Although there has been very little published on this subject, it would seem likely that leachate recirculation in the form of pumping leachate from the base of a cell back up into the top of the waste has been practised in the past, and continues to be used, at the majority of landfills.
To the site operator this would seem like commonsense as some of the leachate recirculated will be absorbed by the waste and not re-appear. In addition, if leachate is being removed for treatment, the action of recirculation will assist the removal of leachate by reducing the peak flows. Flow during wet weather is smoothed by the delay which occurs, while the recirculated leachate percolates through the waste and before it re-appears at the base of the waste.

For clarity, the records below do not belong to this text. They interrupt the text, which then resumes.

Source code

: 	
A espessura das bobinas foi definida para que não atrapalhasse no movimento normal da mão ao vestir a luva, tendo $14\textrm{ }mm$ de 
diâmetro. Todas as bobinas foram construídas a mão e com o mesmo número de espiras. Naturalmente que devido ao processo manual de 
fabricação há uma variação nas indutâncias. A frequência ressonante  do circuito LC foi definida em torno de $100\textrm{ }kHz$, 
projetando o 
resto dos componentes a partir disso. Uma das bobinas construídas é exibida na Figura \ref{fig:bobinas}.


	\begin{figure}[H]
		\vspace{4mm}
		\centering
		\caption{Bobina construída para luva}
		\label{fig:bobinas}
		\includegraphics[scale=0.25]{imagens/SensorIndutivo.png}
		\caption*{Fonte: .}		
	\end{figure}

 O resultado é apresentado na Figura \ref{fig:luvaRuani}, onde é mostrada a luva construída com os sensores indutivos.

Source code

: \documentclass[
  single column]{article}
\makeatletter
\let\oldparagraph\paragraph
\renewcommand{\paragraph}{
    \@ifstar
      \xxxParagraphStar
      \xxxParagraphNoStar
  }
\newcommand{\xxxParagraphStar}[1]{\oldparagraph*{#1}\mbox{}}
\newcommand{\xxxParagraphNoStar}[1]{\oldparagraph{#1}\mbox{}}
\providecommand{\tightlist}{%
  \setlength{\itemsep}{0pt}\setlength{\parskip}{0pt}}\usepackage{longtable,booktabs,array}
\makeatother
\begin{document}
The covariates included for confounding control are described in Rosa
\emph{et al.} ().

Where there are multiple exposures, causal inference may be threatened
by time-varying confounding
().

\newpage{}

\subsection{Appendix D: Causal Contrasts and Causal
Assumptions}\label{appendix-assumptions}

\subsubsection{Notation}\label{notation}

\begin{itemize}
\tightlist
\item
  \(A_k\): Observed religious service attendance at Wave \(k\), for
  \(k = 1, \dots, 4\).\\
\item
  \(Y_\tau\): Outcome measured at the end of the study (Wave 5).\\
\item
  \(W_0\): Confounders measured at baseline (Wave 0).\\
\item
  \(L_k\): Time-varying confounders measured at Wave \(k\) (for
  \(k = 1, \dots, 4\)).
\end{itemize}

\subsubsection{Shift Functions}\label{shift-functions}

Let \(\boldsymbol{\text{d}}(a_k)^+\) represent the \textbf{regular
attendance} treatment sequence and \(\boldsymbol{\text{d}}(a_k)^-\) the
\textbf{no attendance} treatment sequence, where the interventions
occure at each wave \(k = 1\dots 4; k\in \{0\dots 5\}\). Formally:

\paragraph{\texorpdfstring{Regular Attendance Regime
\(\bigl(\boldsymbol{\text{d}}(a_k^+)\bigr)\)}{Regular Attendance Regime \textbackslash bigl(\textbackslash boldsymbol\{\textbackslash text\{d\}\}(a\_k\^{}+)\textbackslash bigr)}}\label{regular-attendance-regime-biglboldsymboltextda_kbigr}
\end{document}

From the point of view of good leachate management, leachate recirculation in this form, while often likely to increase the strength of the recirculated leachate during each pass, will usually provide benefits, as follows:-
- When a cell is new, recirculation can accelerate waste settlement and stabilise the waste mass, and bring forward the start of methanogenesis and gas production. However, this has to be considered carefully and is likely to be the case as long as the recirculated leachate does not significantly cool the waste mass, does not cause complete saturation of the waste mass, or introduce excessive oxygen;
- Recirculation may help reduce the initial very high BOD/COD concentration seen during the acetogenic stage, which in turn reduces the oxygen demand on the aeration plant during treatment of leachate removed to a leachate treatment facility;
- As mentioned earlier, during wet weather periods, recirculation can temporarily “store” peak leachate flows, while they percolate through the waste and arrive again at a leachate collection point. This will allow the leachate treatment facility throughput, or maximum off-site tankerage rates to be smaller, and generally that will be more cost effective.
The method of leachate recirculation will require agreement with the site regulator. Nevertheless, recirculation has been practised on most landfill sites for periods during the “active” life of the landfill, and before capping each waste cell.
“Leachate recirculation, as discussed here, is not the sort which takes place in a bio-reactor landfill”
Leachate recirculation as described here has nothing to do with bioreactor landfills. This sort of recirculation is not “flushing” . Bioreactor landfills need the introduction of additional fresh water, or the recirculation of high quality treated Leachate, in order to achieve flushing-out of soluble contaminants in the waste.